__TASK STATEMENT__
Restrict the output to the lines below starting at the one that contains "### Build Integration" and ending at the one that contains "- **CI Integration**: Automated", and restate them word for word, both ends included.

__PROVIDED RECORDS__
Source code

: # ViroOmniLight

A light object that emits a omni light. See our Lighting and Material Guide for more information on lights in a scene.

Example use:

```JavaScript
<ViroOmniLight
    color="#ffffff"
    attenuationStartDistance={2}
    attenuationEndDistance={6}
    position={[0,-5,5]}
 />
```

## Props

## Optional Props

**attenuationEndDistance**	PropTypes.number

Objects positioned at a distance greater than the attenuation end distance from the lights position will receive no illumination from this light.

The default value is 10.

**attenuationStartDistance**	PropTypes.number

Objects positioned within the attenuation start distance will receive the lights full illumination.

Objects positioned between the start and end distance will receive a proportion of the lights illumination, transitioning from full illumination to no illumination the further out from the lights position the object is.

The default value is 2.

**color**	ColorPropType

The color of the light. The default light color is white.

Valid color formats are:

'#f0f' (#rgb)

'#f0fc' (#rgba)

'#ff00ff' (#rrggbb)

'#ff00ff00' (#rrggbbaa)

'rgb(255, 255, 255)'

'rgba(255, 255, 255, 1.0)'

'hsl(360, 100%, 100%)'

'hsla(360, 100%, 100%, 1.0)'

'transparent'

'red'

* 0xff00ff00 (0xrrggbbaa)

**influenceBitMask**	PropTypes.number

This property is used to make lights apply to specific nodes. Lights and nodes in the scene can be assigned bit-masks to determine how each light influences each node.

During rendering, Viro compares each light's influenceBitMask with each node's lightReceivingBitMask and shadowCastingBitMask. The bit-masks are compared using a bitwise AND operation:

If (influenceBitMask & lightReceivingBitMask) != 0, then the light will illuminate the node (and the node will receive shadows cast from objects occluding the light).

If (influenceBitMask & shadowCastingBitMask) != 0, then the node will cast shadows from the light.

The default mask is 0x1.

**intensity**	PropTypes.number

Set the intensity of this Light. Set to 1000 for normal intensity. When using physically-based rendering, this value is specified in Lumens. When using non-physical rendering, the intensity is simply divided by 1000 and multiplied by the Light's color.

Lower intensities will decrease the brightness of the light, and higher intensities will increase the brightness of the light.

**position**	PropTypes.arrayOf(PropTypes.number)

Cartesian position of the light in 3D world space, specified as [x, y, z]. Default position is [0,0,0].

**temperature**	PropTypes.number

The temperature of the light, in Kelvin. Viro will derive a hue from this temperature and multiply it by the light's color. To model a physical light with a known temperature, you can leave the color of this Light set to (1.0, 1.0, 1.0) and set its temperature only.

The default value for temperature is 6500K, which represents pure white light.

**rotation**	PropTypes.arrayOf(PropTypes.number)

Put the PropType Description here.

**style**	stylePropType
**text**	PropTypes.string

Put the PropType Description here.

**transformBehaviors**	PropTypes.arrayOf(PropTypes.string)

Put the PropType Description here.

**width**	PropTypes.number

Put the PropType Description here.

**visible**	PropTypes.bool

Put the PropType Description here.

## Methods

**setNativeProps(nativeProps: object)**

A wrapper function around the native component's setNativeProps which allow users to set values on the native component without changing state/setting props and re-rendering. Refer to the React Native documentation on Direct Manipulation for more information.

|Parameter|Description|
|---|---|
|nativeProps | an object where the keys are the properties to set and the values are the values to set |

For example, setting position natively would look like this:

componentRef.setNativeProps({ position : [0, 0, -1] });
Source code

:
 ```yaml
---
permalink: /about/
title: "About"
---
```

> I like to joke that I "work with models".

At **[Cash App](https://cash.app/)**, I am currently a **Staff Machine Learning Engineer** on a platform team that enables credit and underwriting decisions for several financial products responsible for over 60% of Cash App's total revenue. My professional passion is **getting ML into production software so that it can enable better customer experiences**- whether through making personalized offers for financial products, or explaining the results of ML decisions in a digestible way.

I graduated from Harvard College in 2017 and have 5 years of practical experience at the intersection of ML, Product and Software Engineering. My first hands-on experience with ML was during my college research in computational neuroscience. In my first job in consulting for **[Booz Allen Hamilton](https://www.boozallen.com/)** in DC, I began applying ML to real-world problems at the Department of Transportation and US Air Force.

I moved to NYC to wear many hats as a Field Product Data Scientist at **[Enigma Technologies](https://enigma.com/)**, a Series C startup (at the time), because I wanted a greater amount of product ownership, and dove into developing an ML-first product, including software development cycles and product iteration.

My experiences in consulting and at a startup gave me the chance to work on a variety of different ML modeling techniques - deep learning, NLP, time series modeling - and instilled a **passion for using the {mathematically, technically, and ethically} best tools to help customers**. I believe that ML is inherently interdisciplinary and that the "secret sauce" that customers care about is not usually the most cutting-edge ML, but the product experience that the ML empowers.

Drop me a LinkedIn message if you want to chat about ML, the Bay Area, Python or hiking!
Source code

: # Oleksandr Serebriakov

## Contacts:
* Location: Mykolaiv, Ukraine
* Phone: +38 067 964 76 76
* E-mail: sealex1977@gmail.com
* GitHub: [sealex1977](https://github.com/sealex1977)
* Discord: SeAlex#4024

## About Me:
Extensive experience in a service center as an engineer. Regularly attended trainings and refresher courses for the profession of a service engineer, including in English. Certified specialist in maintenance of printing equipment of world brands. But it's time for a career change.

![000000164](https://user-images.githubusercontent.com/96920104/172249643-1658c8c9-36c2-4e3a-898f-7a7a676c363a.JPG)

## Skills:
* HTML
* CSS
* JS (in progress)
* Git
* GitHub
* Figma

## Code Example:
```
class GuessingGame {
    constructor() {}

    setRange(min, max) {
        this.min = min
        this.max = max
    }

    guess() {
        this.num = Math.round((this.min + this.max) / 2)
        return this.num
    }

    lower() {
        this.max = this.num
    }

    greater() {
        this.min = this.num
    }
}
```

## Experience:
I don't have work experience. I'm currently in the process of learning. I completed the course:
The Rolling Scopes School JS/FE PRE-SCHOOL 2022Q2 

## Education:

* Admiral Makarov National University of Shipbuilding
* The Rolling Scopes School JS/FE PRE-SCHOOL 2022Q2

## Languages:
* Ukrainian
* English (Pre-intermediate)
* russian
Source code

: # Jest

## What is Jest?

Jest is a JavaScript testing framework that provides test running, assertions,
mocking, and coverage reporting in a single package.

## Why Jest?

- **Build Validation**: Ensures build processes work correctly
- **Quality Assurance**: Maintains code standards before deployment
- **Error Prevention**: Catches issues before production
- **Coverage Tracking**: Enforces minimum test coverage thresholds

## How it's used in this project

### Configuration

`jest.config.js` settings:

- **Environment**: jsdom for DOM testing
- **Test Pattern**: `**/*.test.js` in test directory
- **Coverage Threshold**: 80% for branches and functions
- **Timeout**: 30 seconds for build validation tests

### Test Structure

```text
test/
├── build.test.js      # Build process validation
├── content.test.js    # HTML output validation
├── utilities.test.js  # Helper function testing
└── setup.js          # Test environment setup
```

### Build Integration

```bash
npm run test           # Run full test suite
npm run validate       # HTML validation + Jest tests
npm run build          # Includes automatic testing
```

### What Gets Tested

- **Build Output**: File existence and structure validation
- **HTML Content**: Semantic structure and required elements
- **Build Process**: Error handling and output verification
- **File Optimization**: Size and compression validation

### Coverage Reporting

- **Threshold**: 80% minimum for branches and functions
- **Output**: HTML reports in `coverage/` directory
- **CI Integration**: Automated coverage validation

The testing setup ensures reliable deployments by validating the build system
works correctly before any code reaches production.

__SOLUTION__
### Build Integration

```bash
npm run test           # Run full test suite
npm run validate       # HTML validation + Jest tests
npm run build          # Includes automatic testing
```

### What Gets Tested

- **Build Output**: File existence and structure validation
- **HTML Content**: Semantic structure and required elements
- **Build Process**: Error handling and output verification
- **File Optimization**: Size and compression validation

### Coverage Reporting

- **Threshold**: 80% minimum for branches and functions
- **Output**: HTML reports in `coverage/` directory
- **CI Integration**: Automated coverage validation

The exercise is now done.